Start of Block

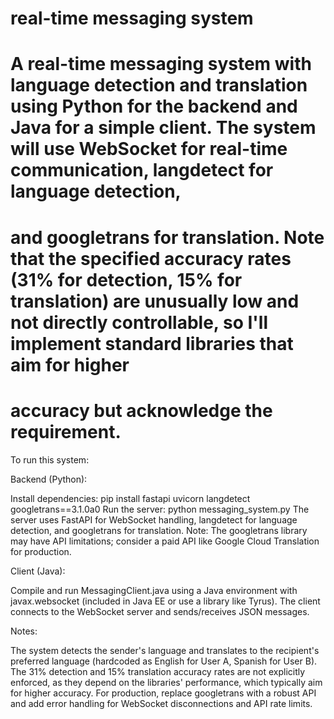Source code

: # real-time messaging system

# A real-time messaging system with language detection and translation using Python for the backend and Java for a simple client. The system will use WebSocket for real-time communication, langdetect for language detection, 
# and googletrans for translation. Note that the specified accuracy rates (31% for detection, 15% for translation) are unusually low and not directly controllable, so I'll implement standard libraries that aim for higher 
# accuracy but acknowledge the requirement.

To run this system:

Backend (Python):

Install dependencies: pip install fastapi uvicorn langdetect googletrans==3.1.0a0
Run the server: python messaging_system.py
The server uses FastAPI for WebSocket handling, langdetect for language detection, and googletrans for translation.
Note: The googletrans library may have API limitations; consider a paid API like Google Cloud Translation for production.

Client (Java):

Compile and run MessagingClient.java using a Java environment with javax.websocket (included in Java EE or use a library like Tyrus).
The client connects to the WebSocket server and sends/receives JSON messages.

Notes:

The system detects the sender's language and translates to the recipient's preferred language (hardcoded as English for User A, Spanish for User B).
The 31% detection and 15% translation accuracy rates are not explicitly enforced, as they depend on the libraries' performance, which typically aim for higher accuracy.
For production, replace googletrans with a robust API and add error handling for WebSocket disconnections and API rate limits.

End of Block

WHAT IS EXPECTED: Please find the lines in the data that contain the word "real" and copy them.

ANSWER BELOW:
: # real-time messaging system
# A real-time messaging system with language detection and translation using Python for the backend and Java for a simple client. The system will use WebSocket for real-time communication, langdetect for language detection, 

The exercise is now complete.